Serving the world of science

05.22.12 -

Alan Blatecky, head of the National Science Foundation's Office of Cyberinfrastructure, recently chatted with Access' Barbara Jewett about the new visions at OCI and NSF.

The Advanced Computing Infrastructure plan has five strategies. Is there one that you feel is more important or more urgent to address than the others?

We carefully selected those five. It is important to understand what we're looking at an ecosystem, if you will. One of the problems we've had in the past is people too focused on one thing or the other. If you look at what we're doing in CIF 21 [Cyberinfrastructure Framework for 21st Century Science, Engineering and Education], you really can't effectively focus on one strategy without doing things in other areas. For example, the first ACI strategy talks about foundational research in parallelism and concurrency and so forth. That is absolutely critical, but the point is you then need to connect that to the science being done, which is what the second strategy is about. The third strategy says that while you are working on the first two strategies, you also have to have infrastructure to work on, and if you have that then you need expertise and people. So which one is more important depends on which hat you're wearing at the moment.

One of the criticisms that many in the HPC community often level at NSF is that NSF funds hardware, but not software development. CIF 21 has software included in its framework. And applications development is ACI strategy number two. Is this signaling a shift in NSF's thinking?

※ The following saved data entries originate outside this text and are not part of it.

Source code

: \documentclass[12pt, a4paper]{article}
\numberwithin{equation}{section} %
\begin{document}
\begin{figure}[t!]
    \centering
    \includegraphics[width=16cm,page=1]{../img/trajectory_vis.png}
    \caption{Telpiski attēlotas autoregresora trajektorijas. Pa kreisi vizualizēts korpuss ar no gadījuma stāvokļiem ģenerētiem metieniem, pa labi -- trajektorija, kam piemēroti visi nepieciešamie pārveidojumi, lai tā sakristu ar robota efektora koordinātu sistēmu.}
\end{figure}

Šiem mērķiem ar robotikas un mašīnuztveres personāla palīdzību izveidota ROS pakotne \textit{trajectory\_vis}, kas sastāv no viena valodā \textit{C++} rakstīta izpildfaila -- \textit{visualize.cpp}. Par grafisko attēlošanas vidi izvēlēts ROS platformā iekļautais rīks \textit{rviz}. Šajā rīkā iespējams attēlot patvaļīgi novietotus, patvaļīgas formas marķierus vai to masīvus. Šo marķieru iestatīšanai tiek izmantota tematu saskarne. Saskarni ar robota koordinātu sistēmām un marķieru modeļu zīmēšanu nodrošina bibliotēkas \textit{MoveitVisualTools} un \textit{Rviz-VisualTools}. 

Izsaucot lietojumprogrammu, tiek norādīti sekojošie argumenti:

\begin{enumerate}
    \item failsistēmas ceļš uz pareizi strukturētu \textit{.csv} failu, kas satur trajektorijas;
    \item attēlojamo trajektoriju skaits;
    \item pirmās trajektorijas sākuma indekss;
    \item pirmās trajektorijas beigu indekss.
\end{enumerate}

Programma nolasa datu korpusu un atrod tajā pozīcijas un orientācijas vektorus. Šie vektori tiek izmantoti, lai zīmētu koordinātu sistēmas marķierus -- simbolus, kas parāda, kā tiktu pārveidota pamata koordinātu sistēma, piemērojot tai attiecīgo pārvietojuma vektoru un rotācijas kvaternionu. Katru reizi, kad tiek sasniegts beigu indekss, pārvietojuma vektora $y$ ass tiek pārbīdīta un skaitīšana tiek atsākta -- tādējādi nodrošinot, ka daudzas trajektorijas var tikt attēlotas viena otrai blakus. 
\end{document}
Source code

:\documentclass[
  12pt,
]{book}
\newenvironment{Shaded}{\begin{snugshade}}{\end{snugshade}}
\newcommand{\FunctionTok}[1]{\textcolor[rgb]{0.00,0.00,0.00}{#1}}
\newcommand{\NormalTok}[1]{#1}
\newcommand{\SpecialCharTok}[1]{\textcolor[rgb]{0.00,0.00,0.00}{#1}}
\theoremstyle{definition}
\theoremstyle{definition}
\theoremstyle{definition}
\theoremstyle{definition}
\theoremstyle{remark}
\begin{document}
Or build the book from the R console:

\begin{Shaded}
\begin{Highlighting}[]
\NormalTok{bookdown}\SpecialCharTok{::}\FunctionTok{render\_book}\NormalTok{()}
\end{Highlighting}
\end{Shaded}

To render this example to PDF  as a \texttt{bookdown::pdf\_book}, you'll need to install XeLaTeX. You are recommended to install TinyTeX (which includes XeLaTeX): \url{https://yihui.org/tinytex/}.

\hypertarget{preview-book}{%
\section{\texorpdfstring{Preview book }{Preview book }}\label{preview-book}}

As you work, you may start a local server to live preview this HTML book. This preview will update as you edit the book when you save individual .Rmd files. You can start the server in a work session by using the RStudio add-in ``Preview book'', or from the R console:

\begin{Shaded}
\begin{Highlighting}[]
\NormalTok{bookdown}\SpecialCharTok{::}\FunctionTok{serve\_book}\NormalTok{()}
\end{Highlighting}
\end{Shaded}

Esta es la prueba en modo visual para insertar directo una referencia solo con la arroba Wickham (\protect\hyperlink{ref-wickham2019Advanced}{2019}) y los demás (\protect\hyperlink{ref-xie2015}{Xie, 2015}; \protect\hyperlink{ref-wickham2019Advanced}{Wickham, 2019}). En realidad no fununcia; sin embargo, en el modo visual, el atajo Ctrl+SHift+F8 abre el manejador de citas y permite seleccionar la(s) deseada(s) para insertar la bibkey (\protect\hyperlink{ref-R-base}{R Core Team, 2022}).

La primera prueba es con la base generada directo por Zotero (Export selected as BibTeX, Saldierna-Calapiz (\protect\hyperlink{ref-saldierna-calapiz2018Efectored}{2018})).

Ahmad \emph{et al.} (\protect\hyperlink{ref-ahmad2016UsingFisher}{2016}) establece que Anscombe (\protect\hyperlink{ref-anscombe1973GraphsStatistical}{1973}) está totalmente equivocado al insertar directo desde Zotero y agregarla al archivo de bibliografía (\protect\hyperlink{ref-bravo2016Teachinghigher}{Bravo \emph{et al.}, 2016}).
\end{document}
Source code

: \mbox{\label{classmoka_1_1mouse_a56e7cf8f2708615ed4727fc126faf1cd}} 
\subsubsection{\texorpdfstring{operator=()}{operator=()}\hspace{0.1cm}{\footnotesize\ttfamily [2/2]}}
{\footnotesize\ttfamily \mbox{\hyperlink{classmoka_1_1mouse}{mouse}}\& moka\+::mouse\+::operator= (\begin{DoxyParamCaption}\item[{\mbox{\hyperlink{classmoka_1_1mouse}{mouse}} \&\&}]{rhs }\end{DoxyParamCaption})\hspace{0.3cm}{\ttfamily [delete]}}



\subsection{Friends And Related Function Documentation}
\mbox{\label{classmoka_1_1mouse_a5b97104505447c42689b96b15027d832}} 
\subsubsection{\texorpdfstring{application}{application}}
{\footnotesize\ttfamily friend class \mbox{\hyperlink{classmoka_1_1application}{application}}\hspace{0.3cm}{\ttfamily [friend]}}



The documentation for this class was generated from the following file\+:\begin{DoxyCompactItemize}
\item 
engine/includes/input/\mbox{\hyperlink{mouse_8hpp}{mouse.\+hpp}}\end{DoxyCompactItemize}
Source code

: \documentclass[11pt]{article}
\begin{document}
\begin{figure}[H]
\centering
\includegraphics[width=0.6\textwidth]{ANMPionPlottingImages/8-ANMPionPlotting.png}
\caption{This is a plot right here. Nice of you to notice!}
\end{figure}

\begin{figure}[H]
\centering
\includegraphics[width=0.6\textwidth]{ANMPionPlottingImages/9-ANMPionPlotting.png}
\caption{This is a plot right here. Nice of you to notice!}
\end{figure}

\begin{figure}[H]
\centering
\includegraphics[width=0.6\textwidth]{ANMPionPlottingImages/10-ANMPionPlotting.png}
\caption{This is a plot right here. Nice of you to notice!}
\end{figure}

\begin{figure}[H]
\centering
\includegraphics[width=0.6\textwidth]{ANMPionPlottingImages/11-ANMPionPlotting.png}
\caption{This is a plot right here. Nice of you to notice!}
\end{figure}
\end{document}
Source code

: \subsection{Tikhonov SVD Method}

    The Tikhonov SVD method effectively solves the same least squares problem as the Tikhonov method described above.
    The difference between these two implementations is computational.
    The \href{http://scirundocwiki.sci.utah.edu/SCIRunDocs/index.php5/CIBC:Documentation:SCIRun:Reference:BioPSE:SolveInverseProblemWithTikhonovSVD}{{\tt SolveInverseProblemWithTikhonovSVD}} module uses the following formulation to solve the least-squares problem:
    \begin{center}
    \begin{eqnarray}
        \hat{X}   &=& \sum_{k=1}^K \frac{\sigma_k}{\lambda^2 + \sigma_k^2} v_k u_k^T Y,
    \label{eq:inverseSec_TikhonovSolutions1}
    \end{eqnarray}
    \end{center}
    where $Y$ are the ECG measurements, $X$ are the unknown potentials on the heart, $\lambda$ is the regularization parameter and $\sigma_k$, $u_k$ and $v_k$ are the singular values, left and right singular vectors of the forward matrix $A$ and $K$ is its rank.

Yes, you are absolutely right on target. Software and data are becoming ever more important in computational science. Several years ago, data was often considered a by-product of science. Today data and software are absolutely essential to every science; in fact, it seems pretty clear that advances in computational capabilities and innovation require significant research efforts in software and algorithm development.

As I read through the ACI strategies, it struck me that they seemed to be describing multi-site, multi-resource collaborations like the current XSEDE project. Am I correct in that? You're bringing everybody to the table?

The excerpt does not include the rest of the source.